Not being stupid, the smaller IA schools being forced down to IAA knew all this before the 1981 vote, but they also felt the pressure of the CFA TV lawsuit, so those that voted for the change (and not all did, the Ivy strongly opposed it) were gambling that doing so would mollify the CFA and cause them to drop the TV lawsuit.
But, what is often left out of this discussion is that TV money wasn't the only animating force during 1981-1982. A big issue was control, namely the perception that for years, the smaller schools had been blocking the bigger schools procedurally on NCAA issues. Both Bear Bryant and Joe Paterno complained about that at the time. This of course is a very similar issue to what animated the push for "autonomy" thirty years later, in 2012 as the CFP was being formed - the Big schools not wanting to be constrained in NCAA councils by the votes of smaller schools.

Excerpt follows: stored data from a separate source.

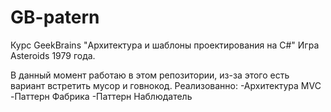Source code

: # GB-patern
Курс GeekBrains "Архитектура и шаблоны проектирования на C#"
Игра Asteroids 1979 года.

В данный момент работаю в этом репозитории, из-за этого есть вариант встретить мусор и говнокод.
Реализованно:
-Архитектура MVC
-Паттерн Фабрика
-Паттерн Наблюдатель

When you look at the dueling 1981 ABC/CBS/NCAA TV deals and the NBC/CFA deal, the money that the Oklahomas and Penn States would be getting wasn't all that much different. The CFA signing with NBC and the OU/Georgia/Texas lawsuits was initially largely a leverage move to pressure the small schools that routinely voted against big school proposals to accept a reorganization that would reduce the number of small schools in IA, and hence the voting power of the smaller IA schools. Basically, for several years the big schools were complaining about getting blocked, but those complaints were ignored in NCAA councils until the CFA negotiated the NBC deal and a few big schools filed the lawsuits. It worked - once the NBC deal was signed and the lawsuits to protect it were filed in the summer of 1981, the small schools woke up to the threat and agreed to the "emergency" late 1981 meeting that resulted in the new IA rules that booted out the Ivy League and others.
The importance of control back then is illustrated by the split among the Big schools that existed at the time - the Big 10 and Pac 10 were not only not members of the CFA, between 1978-1980 they also had initially supported the smaller IA schools in NCAA councils. But, at the emergency 1981 NCAA meeting, the Big 10 and PAC 10 changed their posture and joined the other big schools in voting for the rules that sent the Ivy and others down to IAA, even though they continued to abstain from the CFA and the TV rights battle. So the Big 10 and Pac 10 were able to see a common interest with the other major conferences on the issue of control, even as they did not on the TV issue. The Big 10 and Pac 10 would essentially remain separate for 17 more years, until joining the BCS in 1998.
In the end, despite the reorganization that forced 40 or so schools down to IAA, the CFA proceeded with the TV lawsuit, and we know what happened with that aspect of it. So the big schools got their procedural cake (fewer smaller schools in IA to block big school moves) and were able to eat it too (TV contract freedom).